MATERIAL FOR THE TASK:
+++

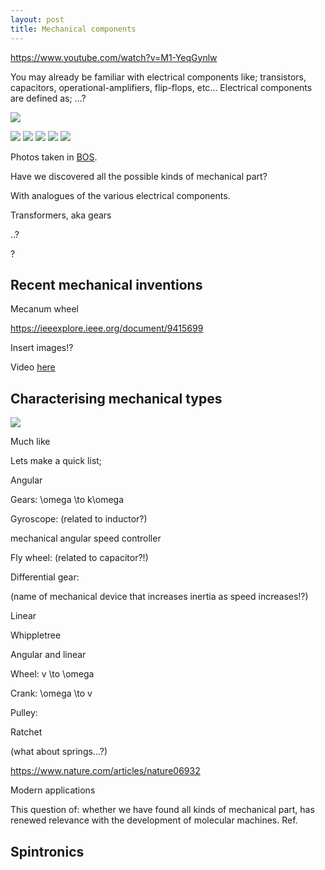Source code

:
 ```yaml
---
layout: post
title: Mechanical components
---
```


https://www.youtube.com/watch?v=M1-YeqGynlw

You may already be familiar with electrical components like; transistors, capacitors, operational-amplifiers, flip-flops, etc...  Electrical components are defined as; ...?

![]({{site.baseurl}}/assets/mechanical-components/components.jpeg)

![]({{site.baseurl}}/assets/mechanical-components/20191112_140033.jpg)
![]({{site.baseurl}}/assets/mechanical-components/20191112_140028.jpg)
![]({{site.baseurl}}/assets/mechanical-components/20191112_140013.jpg)
![]({{site.baseurl}}/assets/mechanical-components/20191112_140010.jpg)
![]({{site.baseurl}}/assets/mechanical-components/20191112_140008.jpg)

Photos taken in [BOS]().

Have we discovered all the possible kinds of mechanical part?

With analogues of the various electrical components. 

Transformers, aka gears

..?

?

## Recent mechanical inventions

Mecanum wheel

https://ieeexplore.ieee.org/document/9415699

Insert images!?

Video [here](https://www.youtube.com/watch?v=hhDdfiRCQS4)

## Characterising mechanical types

![]({{site.baseurl}}/assets/mechanical-components/41586_2008_article_bfnature06932_fig1_html.jpg)

Much like 

Lets make a quick list;

Angular

Gears: \omega \to k\omega

Gyroscope: (related to inductor?)

mechanical angular speed controller

Fly wheel: (related to capacitor?!)

Differential gear: 

(name of mechanical device that increases inertia as speed increases!?)

Linear

Whippletree

Angular and linear

Wheel: v \to \omega

Crank: \omega \to v

Pulley:

Ratchet

(what about springs...?)

https://www.nature.com/articles/nature06932

Modern applications

This question of: whether we have found all kinds of mechanical part, has renewed relevance with the development of molecular machines. Ref.

## Spintronics

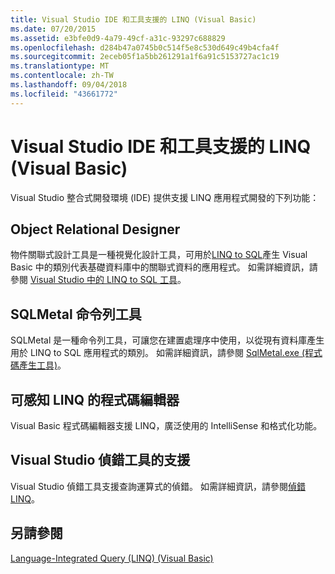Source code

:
 ```yaml
---
title: Visual Studio IDE 和工具支援的 LINQ (Visual Basic)
ms.date: 07/20/2015
ms.assetid: e3bfe0d9-4a79-49cf-a31c-93297c688829
ms.openlocfilehash: d284b47a0745b0c514f5e8c530d649c49b4cfa4f
ms.sourcegitcommit: 2eceb05f1a5bb261291a1f6a91c5153727ac1c19
ms.translationtype: MT
ms.contentlocale: zh-TW
ms.lasthandoff: 09/04/2018
ms.locfileid: "43661772"
---
```

# <a name="visual-studio-ide-and-tools-support-for-linq-visual-basic"></a>Visual Studio IDE 和工具支援的 LINQ (Visual Basic)
Visual Studio 整合式開發環境 (IDE) 提供支援 LINQ 應用程式開發的下列功能：  
  
## <a name="object-relational-designer"></a>Object Relational Designer  
 物件關聯式設計工具是一種視覺化設計工具，可用於[LINQ to SQL](../../../../framework/data/adonet/sql/linq/index.md)產生 Visual Basic 中的類別代表基礎資料庫中的關聯式資料的應用程式。 如需詳細資訊，請參閱 [Visual Studio 中的 LINQ to SQL 工具](/visualstudio/data-tools/linq-to-sql-tools-in-visual-studio2)。  
  
## <a name="sqlmetal-command-line-tool"></a>SQLMetal 命令列工具  
 SQLMetal 是一種命令列工具，可讓您在建置處理序中使用，以從現有資料庫產生用於 LINQ to SQL 應用程式的類別。 如需詳細資訊，請參閱 [SqlMetal.exe (程式碼產生工具)](https://msdn.microsoft.com/library/819e5a96-7646-4fdb-b14b-fe31221b0614)。  
  
## <a name="linq-aware-code-editor"></a>可感知 LINQ 的程式碼編輯器  
 Visual Basic 程式碼編輯器支援 LINQ，廣泛使用的 IntelliSense 和格式化功能。  
  
## <a name="visual-studio-debugger-support"></a>Visual Studio 偵錯工具的支援  
 Visual Studio 偵錯工具支援查詢運算式的偵錯。 如需詳細資訊，請參閱[偵錯 LINQ](/visualstudio/debugger/debugging-linq)。  
  
## <a name="see-also"></a>另請參閱  
 [Language-Integrated Query (LINQ) (Visual Basic)](../../../../visual-basic/programming-guide/concepts/linq/index.md)

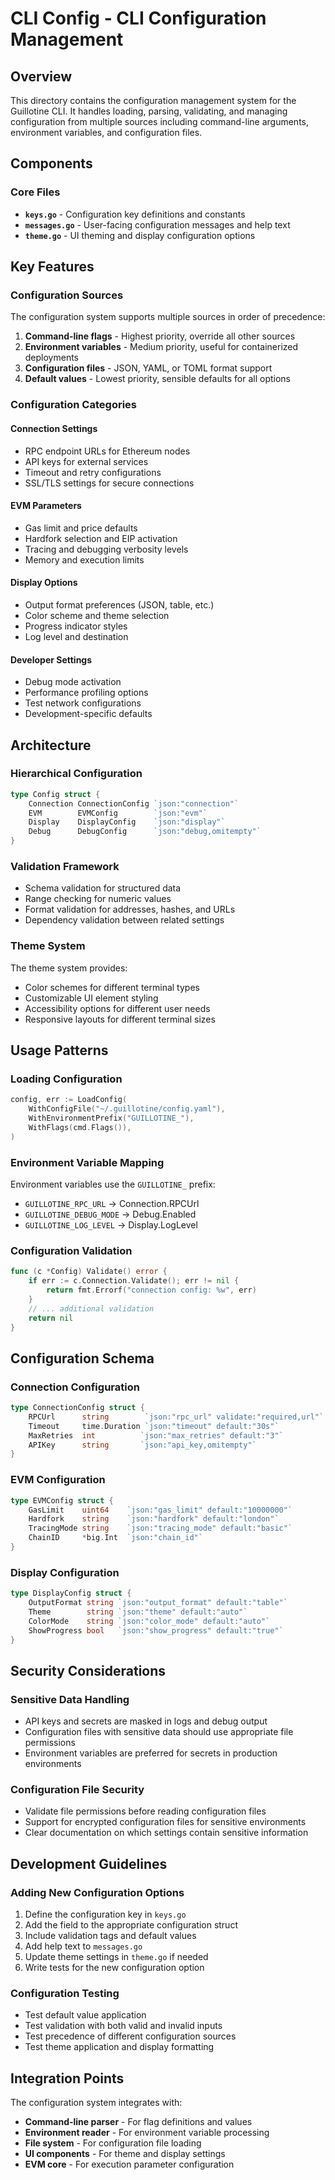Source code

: # CLI Config - CLI Configuration Management

## Overview

This directory contains the configuration management system for the Guillotine CLI. It handles loading, parsing, validating, and managing configuration from multiple sources including command-line arguments, environment variables, and configuration files.

## Components

### Core Files
- **`keys.go`** - Configuration key definitions and constants
- **`messages.go`** - User-facing configuration messages and help text
- **`theme.go`** - UI theming and display configuration options

## Key Features

### Configuration Sources
The configuration system supports multiple sources in order of precedence:
1. **Command-line flags** - Highest priority, override all other sources
2. **Environment variables** - Medium priority, useful for containerized deployments
3. **Configuration files** - JSON, YAML, or TOML format support
4. **Default values** - Lowest priority, sensible defaults for all options

### Configuration Categories

#### Connection Settings
- RPC endpoint URLs for Ethereum nodes
- API keys for external services
- Timeout and retry configurations
- SSL/TLS settings for secure connections

#### EVM Parameters
- Gas limit and price defaults
- Hardfork selection and EIP activation
- Tracing and debugging verbosity levels
- Memory and execution limits

#### Display Options
- Output format preferences (JSON, table, etc.)
- Color scheme and theme selection
- Progress indicator styles
- Log level and destination

#### Developer Settings
- Debug mode activation
- Performance profiling options
- Test network configurations
- Development-specific defaults

## Architecture

### Hierarchical Configuration
```go
type Config struct {
    Connection ConnectionConfig `json:"connection"`
    EVM        EVMConfig        `json:"evm"`
    Display    DisplayConfig    `json:"display"`
    Debug      DebugConfig      `json:"debug,omitempty"`
}
```

### Validation Framework
- Schema validation for structured data
- Range checking for numeric values
- Format validation for addresses, hashes, and URLs
- Dependency validation between related settings

### Theme System
The theme system provides:
- Color schemes for different terminal types
- Customizable UI element styling
- Accessibility options for different user needs
- Responsive layouts for different terminal sizes

## Usage Patterns

### Loading Configuration
```go
config, err := LoadConfig(
    WithConfigFile("~/.guillotine/config.yaml"),
    WithEnvironmentPrefix("GUILLOTINE_"),
    WithFlags(cmd.Flags()),
)
```

### Environment Variable Mapping
Environment variables use the `GUILLOTINE_` prefix:
- `GUILLOTINE_RPC_URL` → Connection.RPCUrl
- `GUILLOTINE_DEBUG_MODE` → Debug.Enabled
- `GUILLOTINE_LOG_LEVEL` → Display.LogLevel

### Configuration Validation
```go
func (c *Config) Validate() error {
    if err := c.Connection.Validate(); err != nil {
        return fmt.Errorf("connection config: %w", err)
    }
    // ... additional validation
    return nil
}
```

## Configuration Schema

### Connection Configuration
```go
type ConnectionConfig struct {
    RPCUrl      string        `json:"rpc_url" validate:"required,url"`
    Timeout     time.Duration `json:"timeout" default:"30s"`
    MaxRetries  int          `json:"max_retries" default:"3"`
    APIKey      string       `json:"api_key,omitempty"`
}
```

### EVM Configuration
```go
type EVMConfig struct {
    GasLimit    uint64    `json:"gas_limit" default:"10000000"`
    Hardfork    string    `json:"hardfork" default:"london"`
    TracingMode string    `json:"tracing_mode" default:"basic"`
    ChainID     *big.Int  `json:"chain_id"`
}
```

### Display Configuration
```go
type DisplayConfig struct {
    OutputFormat string `json:"output_format" default:"table"`
    Theme        string `json:"theme" default:"auto"`
    ColorMode    string `json:"color_mode" default:"auto"`
    ShowProgress bool   `json:"show_progress" default:"true"`
}
```

## Security Considerations

### Sensitive Data Handling
- API keys and secrets are masked in logs and debug output
- Configuration files with sensitive data should use appropriate file permissions
- Environment variables are preferred for secrets in production environments

### Configuration File Security
- Validate file permissions before reading configuration files
- Support for encrypted configuration files for sensitive environments
- Clear documentation on which settings contain sensitive information

## Development Guidelines

### Adding New Configuration Options
1. Define the configuration key in `keys.go`
2. Add the field to the appropriate configuration struct
3. Include validation tags and default values
4. Add help text to `messages.go`
5. Update theme settings in `theme.go` if needed
6. Write tests for the new configuration option

### Configuration Testing
- Test default value application
- Test validation with both valid and invalid inputs
- Test precedence of different configuration sources
- Test theme application and display formatting

## Integration Points

The configuration system integrates with:
- **Command-line parser** - For flag definitions and values
- **Environment reader** - For environment variable processing
- **File system** - For configuration file loading
- **UI components** - For theme and display settings
- **EVM core** - For execution parameter configuration
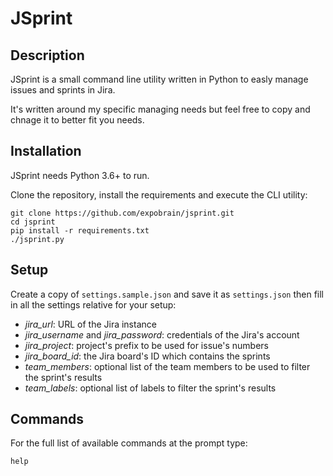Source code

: # JSprint

## Description

JSprint is a small command line utility written in Python to easly manage issues and sprints in
Jira.

It's written around my specific managing needs but feel free to copy and chnage it to better fit
you needs.

## Installation

JSprint needs Python 3.6+ to run.

Clone the repository, install the requirements and execute the CLI utility:

```
git clone https://github.com/expobrain/jsprint.git
cd jsprint
pip install -r requirements.txt
./jsprint.py
```

## Setup

Create a copy of `settings.sample.json` and save it as `settings.json` then fill in all the
settings relative for your setup:

* _jira_url_: URL of the Jira instance
* _jira_username_ and _jira_password_: credentials of the Jira's account
* _jira_project_: project's prefix to be used for issue's numbers
* _jira_board_id_: the Jira board's ID which contains the sprints
* _team_members_: optional list of the team members to be used to filter the sprint's results
* _team_labels_: optional list of labels to filter the sprint's results

## Commands

For the full list of available commands at the prompt type:

```
help
```

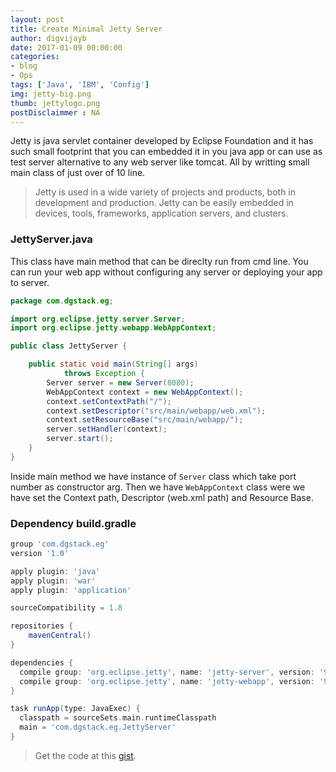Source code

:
 ```yaml
---
layout: post
title: Create Minimal Jetty Server 
author: digvijayb
date: 2017-01-09 00:00:00
categories:
- blog
- Ops
tags: ['Java', 'IBM', 'Config']
img: jetty-big.png
thumb: jettylogo.png
postDisclaimmer : NA
---
```


Jetty is java servlet container developed by Eclipse Foundation and it has such small footprint that you can embedded it in you java app or can use as test server alternative to any web server like tomcat. All by writting small main class of just over of 10 line.

> Jetty is used in a wide variety of projects and products, both in development and production. Jetty can be easily embedded in devices, tools, frameworks, application servers, and clusters.

<!--more-->

### JettyServer.java
This class have main method that can be direclty run from cmd line. You can run your web app without configuring any server or deploying your app to server.

```java
package com.dgstack.eg;

import org.eclipse.jetty.server.Server;
import org.eclipse.jetty.webapp.WebAppContext;

public class JettyServer {

	public static void main(String[] args) 
            throws Exception {
	    Server server = new Server(8080);
	    WebAppContext context = new WebAppContext();
	    context.setContextPath("/");
	    context.setDescriptor("src/main/webapp/web.xml");
	    context.setResourceBase("src/main/webapp/");
	    server.setHandler(context);
	    server.start();
	}
}
```

Inside main method we have instance of `Server` class which take port number as constructor arg. Then we have `WebAppContext` class were we have set the Context path, Descriptor (web.xml path) and Resource Base.

### Dependency build.gradle

```gradle
group 'com.dgstack.eg'
version '1.0'

apply plugin: 'java'
apply plugin: 'war'
apply plugin: 'application'

sourceCompatibility = 1.8

repositories {
    mavenCentral()
}

dependencies {
  compile group: 'org.eclipse.jetty', name: 'jetty-server', version: '9.3.15.v20161220'
  compile group: 'org.eclipse.jetty', name: 'jetty-webapp', version: '9.3.15.v20161220'
}

task runApp(type: JavaExec) {
  classpath = sourceSets.main.runtimeClasspath
  main = 'com.dgstack.eg.JettyServer'
}
```

> Get the code at this <a href="https://gist.github.com/digvijaybhakuni/ef8b867ddfd8c970177d2300e67d6426" target="_blank"> gist</a>.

+++

No pictures should appear; only the lines from the first line of the records through the line with "You may already", both included, are to be restated word for word.

Source code

:
 ```yaml
---
layout: post
title: Mechanical components
---
```


https://www.youtube.com/watch?v=M1-YeqGynlw

You may already be familiar with electrical components like; transistors, capacitors, operational-amplifiers, flip-flops, etc...  Electrical components are defined as; ...?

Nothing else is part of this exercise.